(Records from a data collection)
------------------------
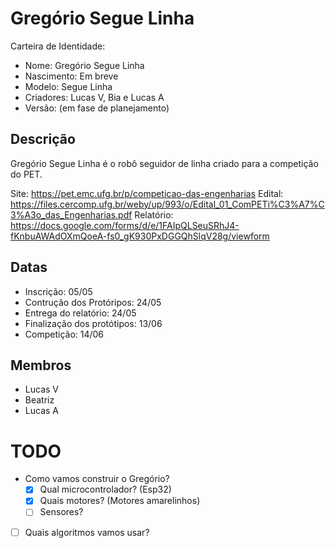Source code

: # Gregório Segue Linha

Carteira de Identidade:
- Nome: Gregório Segue Linha
- Nascimento: Em breve
- Modelo: Segue Linha
- Criadores: Lucas V, Bia e Lucas A
- Versão: (em fase de planejamento)


## Descrição

Gregório Segue Linha é o robô seguidor de linha criado para a competição do PET.

Site: https://pet.emc.ufg.br/p/competicao-das-engenharias
Edital: https://files.cercomp.ufg.br/weby/up/993/o/Edital_01_ComPETi%C3%A7%C3%A3o_das_Engenharias.pdf
Relatório: https://docs.google.com/forms/d/e/1FAIpQLSeuSRhJ4-fKnbuAWAdOXmQoeA-fs0_gK930PxDGGQhSlqV28g/viewform


## Datas

- Inscrição: 05/05
- Contrução dos Protóripos: 24/05
- Entrega do relatório: 24/05
- Finalização dos protótipos: 13/06
- Competição: 14/06


## Membros

- Lucas V
- Beatriz
- Lucas A


# TODO

- Como vamos construir o Gregório?
  - [x] Qual microcontrolador? (Esp32)
  - [x] Quais motores? (Motores amarelinhos)
  - [ ] Sensores?
- [ ] Quais algoritmos vamos usar?

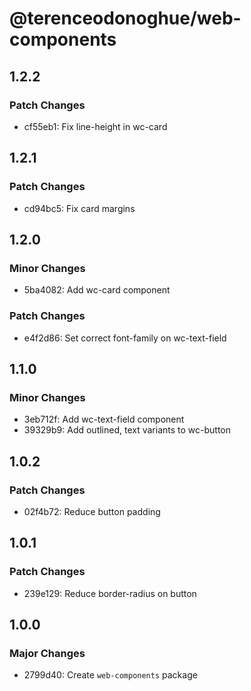 # @terenceodonoghue/web-components

## 1.2.2

### Patch Changes

- cf55eb1: Fix line-height in wc-card

## 1.2.1

### Patch Changes

- cd94bc5: Fix card margins

## 1.2.0

### Minor Changes

- 5ba4082: Add wc-card component

### Patch Changes

- e4f2d86: Set correct font-family on wc-text-field

## 1.1.0

### Minor Changes

- 3eb712f: Add wc-text-field component
- 39329b9: Add outlined, text variants to wc-button

## 1.0.2

### Patch Changes

- 02f4b72: Reduce button padding

## 1.0.1

### Patch Changes

- 239e129: Reduce border-radius on button

## 1.0.0

### Major Changes

- 2799d40: Create `web-components` package
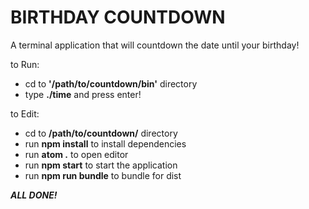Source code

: # **BIRTHDAY COUNTDOWN**
A terminal application that will countdown the date until your birthday!

to Run:
* cd to **'/path/to/countdown/bin'** directory
* type **./time** and press enter!

to Edit:
* cd to **/path/to/countdown/** directory
* run **npm install** to install dependencies
* run **atom .** to open editor
* run **npm start** to start the application
* run **npm run bundle** to bundle for dist

***ALL DONE!***
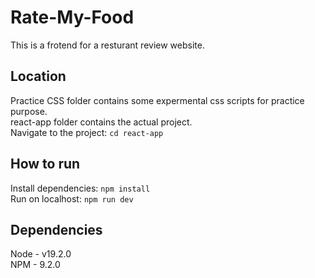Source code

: # Rate-My-Food
This is a frotend for a resturant review website. <br>

## Location
Practice CSS folder contains some expermental css scripts for practice purpose. <br>
react-app folder contains the actual project. <br>
Navigate to the project: `cd react-app`

## How to run
Install dependencies: `npm install` <br>
Run on localhost: `npm run dev`

## Dependencies
Node - v19.2.0 <br>
NPM - 9.2.0 <br>
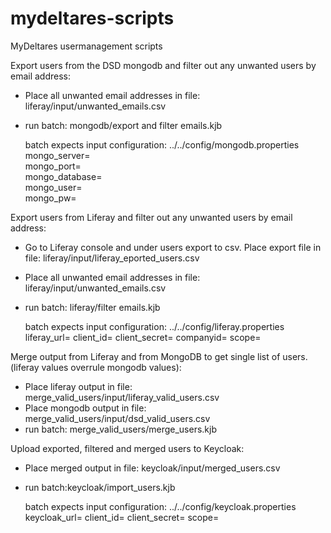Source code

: # mydeltares-scripts
MyDeltares usermanagement scripts

Export users from the DSD mongodb and filter out any unwanted users by email address:
- Place all unwanted email addresses in file: liferay/input/unwanted_emails.csv
- run batch: mongodb/export and filter emails.kjb
  
  batch expects input configuration: ../../config/mongodb.properties<br>
      mongo_server=<br>
      mongo_port=<br>
      mongo_database=<br>
      mongo_user=<br>
      mongo_pw=<br>

Export users from Liferay and filter out any unwanted users by email address:
- Go to Liferay console and under users export to csv. Place export file in file: liferay/input/liferay_eported_users.csv
- Place all unwanted email addresses in file: liferay/input/unwanted_emails.csv
- run batch: liferay/filter emails.kjb
  
  batch expects input configuration: ../../config/liferay.properties
  liferay_url=
  client_id=
  client_secret=
  companyid=
  scope=

Merge output from Liferay and from MongoDB to get single list of users. (liferay values overrule mongodb values):
- Place liferay output in file: merge_valid_users/input/liferay_valid_users.csv
- Place mongodb output in file: merge_valid_users/input/dsd_valid_users.csv
- run batch: merge_valid_users/merge_users.kjb

Upload exported, filtered and merged users to Keycloak:
- Place merged output in file: keycloak/input/merged_users.csv
- run batch:keycloak/import_users.kjb
  
  batch expects input configuration: ../../config/keycloak.properties
  keycloak_url=
  client_id=
  client_secret=
  scope=


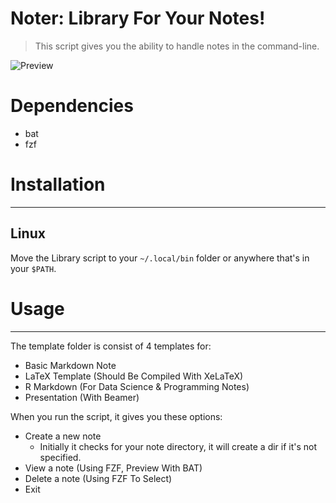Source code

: # Noter: Library For Your Notes!
> This script gives you the ability to handle notes in the command-line.

![Preview](https://user-images.githubusercontent.com/89016694/193405492-5e96b0fd-53ca-4c21-9173-e1f33a658810.png)

# Dependencies
- bat
- fzf

# Installation
---
## Linux
Move the Library script to your `~/.local/bin` folder or anywhere that's in your `$PATH`.

# Usage
---
The template folder is consist of 4 templates for:
- Basic Markdown Note
- LaTeX Template (Should Be Compiled With XeLaTeX)
- R Markdown (For Data Science & Programming Notes)
- Presentation (With Beamer)

When you run the script, it gives you these options:
- Create a new note
  - Initially it checks for your note directory, it will create a dir if it's not specified.
- View a note (Using FZF, Preview With BAT)
- Delete a note (Using FZF To Select)
- Exit
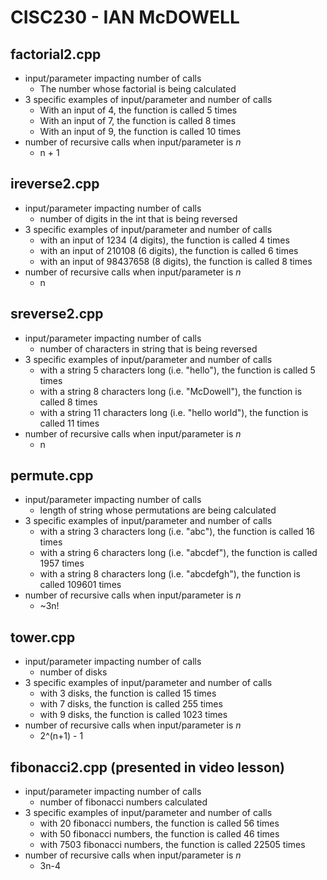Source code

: # CISC230 - IAN McDOWELL

## factorial2.cpp

- input/parameter impacting number of calls
    - The number whose factorial is being calculated
- 3 specific examples of input/parameter and number of calls
    - With an input of 4, the function is called 5 times
    - With an input of 7, the function is called 8 times
    - With an input of 9, the function is called 10 times
- number of recursive calls when input/parameter is *n*
    - n + 1

## ireverse2.cpp

- input/parameter impacting number of calls
    - number of digits in the int that is being reversed
- 3 specific examples of input/parameter and number of calls
    - with an input of 1234 (4 digits), the function is called 4 times
    - with an input of 210108 (6 digits), the function is called 6 times
    - with an input of 98437658 (8 digits), the function is called 8 times
- number of recursive calls when input/parameter is *n*
    - n

## sreverse2.cpp

- input/parameter impacting number of calls
    - number of characters in string that is being reversed
- 3 specific examples of input/parameter and number of calls
    - with a string 5 characters long (i.e. "hello"), the function is called 5 times
    - with a string 8 characters long (i.e. "McDowell"), the function is called 8 times
    - with a string 11 characters long (i.e. "hello world"), the function is called 11 times
- number of recursive calls when input/parameter is *n*
    - n

## permute.cpp

- input/parameter impacting number of calls
    - length of string whose permutations are being calculated
- 3 specific examples of input/parameter and number of calls
    - with a string 3 characters long (i.e. "abc"), the function is called 16 times
    - with a string 6 characters long (i.e. "abcdef"), the function is called 1957 times
    - with a string 8 characters long (i.e. "abcdefgh"), the function is called 109601 times
- number of recursive calls when input/parameter is *n*
    - ~3n!

## tower.cpp

- input/parameter impacting number of calls
    - number of disks
- 3 specific examples of input/parameter and number of calls
    - with 3 disks, the function is called 15 times
    - with 7 disks, the function is called 255 times
    - with 9 disks, the function is called 1023 times
- number of recursive calls when input/parameter is *n*
    - 2^(n+1) - 1

## fibonacci2.cpp (presented in video lesson)

- input/parameter impacting number of calls
    - number of fibonacci numbers calculated
- 3 specific examples of input/parameter and number of calls
    - with 20 fibonacci numbers, the function is called 56 times
    - with 50 fibonacci numbers, the function is called 46 times
    - with 7503 fibonacci numbers, the function is called 22505 times
- number of recursive calls when input/parameter is *n*
    - 3n-4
------------------------
Work required: Print verbatim every line above, apart from the pictures.

Result below:
Source code

: # Gregório Segue Linha

Carteira de Identidade:
- Nome: Gregório Segue Linha
- Nascimento: Em breve
- Modelo: Segue Linha
- Criadores: Lucas V, Bia e Lucas A
- Versão: (em fase de planejamento)


## Descrição

Gregório Segue Linha é o robô seguidor de linha criado para a competição do PET.

Site: https://pet.emc.ufg.br/p/competicao-das-engenharias
Edital: https://files.cercomp.ufg.br/weby/up/993/o/Edital_01_ComPETi%C3%A7%C3%A3o_das_Engenharias.pdf
Relatório: https://docs.google.com/forms/d/e/1FAIpQLSeuSRhJ4-fKnbuAWAdOXmQoeA-fs0_gK930PxDGGQhSlqV28g/viewform


## Datas

- Inscrição: 05/05
- Contrução dos Protóripos: 24/05
- Entrega do relatório: 24/05
- Finalização dos protótipos: 13/06
- Competição: 14/06


## Membros

- Lucas V
- Beatriz
- Lucas A


# TODO

- Como vamos construir o Gregório?
  - [x] Qual microcontrolador? (Esp32)
  - [x] Quais motores? (Motores amarelinhos)
  - [ ] Sensores?
- [ ] Quais algoritmos vamos usar?

 # @terenceodonoghue/web-components

## 1.2.2

### Patch Changes

- cf55eb1: Fix line-height in wc-card

## 1.2.1

### Patch Changes

- cd94bc5: Fix card margins

## 1.2.0

### Minor Changes

- 5ba4082: Add wc-card component

### Patch Changes

- e4f2d86: Set correct font-family on wc-text-field

## 1.1.0

### Minor Changes

- 3eb712f: Add wc-text-field component
- 39329b9: Add outlined, text variants to wc-button

## 1.0.2

### Patch Changes

- 02f4b72: Reduce button padding

## 1.0.1

### Patch Changes

- 239e129: Reduce border-radius on button

## 1.0.0

### Major Changes

- 2799d40: Create `web-components` package
Source code

: # **BIRTHDAY COUNTDOWN**
A terminal application that will countdown the date until your birthday!

to Run:
* cd to **'/path/to/countdown/bin'** directory
* type **./time** and press enter!

to Edit:
* cd to **/path/to/countdown/** directory
* run **npm install** to install dependencies
* run **atom .** to open editor
* run **npm start** to start the application
* run **npm run bundle** to bundle for dist

***ALL DONE!***
Source code

: # Rate-My-Food
This is a frotend for a resturant review website. <br>

## Location
Practice CSS folder contains some expermental css scripts for practice purpose. <br>
react-app folder contains the actual project. <br>
Navigate to the project: `cd react-app`

## How to run
Install dependencies: `npm install` <br>
Run on localhost: `npm run dev`

## Dependencies
Node - v19.2.0 <br>
NPM - 9.2.0 <br>
Source code

: # mydeltares-scripts
MyDeltares usermanagement scripts

Export users from the DSD mongodb and filter out any unwanted users by email address:
- Place all unwanted email addresses in file: liferay/input/unwanted_emails.csv
- run batch: mongodb/export and filter emails.kjb
  
  batch expects input configuration: ../../config/mongodb.properties<br>
      mongo_server=<br>
      mongo_port=<br>
      mongo_database=<br>
      mongo_user=<br>
      mongo_pw=<br>

Export users from Liferay and filter out any unwanted users by email address:
- Go to Liferay console and under users export to csv. Place export file in file: liferay/input/liferay_eported_users.csv
- Place all unwanted email addresses in file: liferay/input/unwanted_emails.csv
- run batch: liferay/filter emails.kjb
  
  batch expects input configuration: ../../config/liferay.properties
  liferay_url=
  client_id=
  client_secret=
  companyid=
  scope=

Merge output from Liferay and from MongoDB to get single list of users. (liferay values overrule mongodb values):
- Place liferay output in file: merge_valid_users/input/liferay_valid_users.csv
- Place mongodb output in file: merge_valid_users/input/dsd_valid_users.csv
- run batch: merge_valid_users/merge_users.kjb

Upload exported, filtered and merged users to Keycloak:
- Place merged output in file: keycloak/input/merged_users.csv
- run batch:keycloak/import_users.kjb
  
  batch expects input configuration: ../../config/keycloak.properties
  keycloak_url=
  client_id=
  client_secret=
  scope=


Source code

: # Noter: Library For Your Notes!
> This script gives you the ability to handle notes in the command-line.

![Preview](https://user-images.githubusercontent.com/89016694/193405492-5e96b0fd-53ca-4c21-9173-e1f33a658810.png)

# Dependencies
- bat
- fzf

# Installation
---
## Linux
Move the Library script to your `~/.local/bin` folder or anywhere that's in your `$PATH`.

# Usage
---
The template folder is consist of 4 templates for:
- Basic Markdown Note
- LaTeX Template (Should Be Compiled With XeLaTeX)
- R Markdown (For Data Science & Programming Notes)
- Presentation (With Beamer)

When you run the script, it gives you these options:
- Create a new note
  - Initially it checks for your note directory, it will create a dir if it's not specified.
- View a note (Using FZF, Preview With BAT)
- Delete a note (Using FZF To Select)
- Exit
Source code

: # CISC230 - IAN McDOWELL

## factorial2.cpp

- input/parameter impacting number of calls
    - The number whose factorial is being calculated
- 3 specific examples of input/parameter and number of calls
    - With an input of 4, the function is called 5 times
    - With an input of 7, the function is called 8 times
    - With an input of 9, the function is called 10 times
- number of recursive calls when input/parameter is *n*
    - n + 1

## ireverse2.cpp

- input/parameter impacting number of calls
    - number of digits in the int that is being reversed
- 3 specific examples of input/parameter and number of calls
    - with an input of 1234 (4 digits), the function is called 4 times
    - with an input of 210108 (6 digits), the function is called 6 times
    - with an input of 98437658 (8 digits), the function is called 8 times
- number of recursive calls when input/parameter is *n*
    - n

## sreverse2.cpp

- input/parameter impacting number of calls
    - number of characters in string that is being reversed
- 3 specific examples of input/parameter and number of calls
    - with a string 5 characters long (i.e. "hello"), the function is called 5 times
    - with a string 8 characters long (i.e. "McDowell"), the function is called 8 times
    - with a string 11 characters long (i.e. "hello world"), the function is called 11 times
- number of recursive calls when input/parameter is *n*
    - n

## permute.cpp

- input/parameter impacting number of calls
    - length of string whose permutations are being calculated
- 3 specific examples of input/parameter and number of calls
    - with a string 3 characters long (i.e. "abc"), the function is called 16 times
    - with a string 6 characters long (i.e. "abcdef"), the function is called 1957 times
    - with a string 8 characters long (i.e. "abcdefgh"), the function is called 109601 times
- number of recursive calls when input/parameter is *n*
    - ~3n!

## tower.cpp

- input/parameter impacting number of calls
    - number of disks
- 3 specific examples of input/parameter and number of calls
    - with 3 disks, the function is called 15 times
    - with 7 disks, the function is called 255 times
    - with 9 disks, the function is called 1023 times
- number of recursive calls when input/parameter is *n*
    - 2^(n+1) - 1

## fibonacci2.cpp (presented in video lesson)

- input/parameter impacting number of calls
    - number of fibonacci numbers calculated
- 3 specific examples of input/parameter and number of calls
    - with 20 fibonacci numbers, the function is called 56 times
    - with 50 fibonacci numbers, the function is called 46 times
    - with 7503 fibonacci numbers, the function is called 22505 times
- number of recursive calls when input/parameter is *n*
    - 3n-4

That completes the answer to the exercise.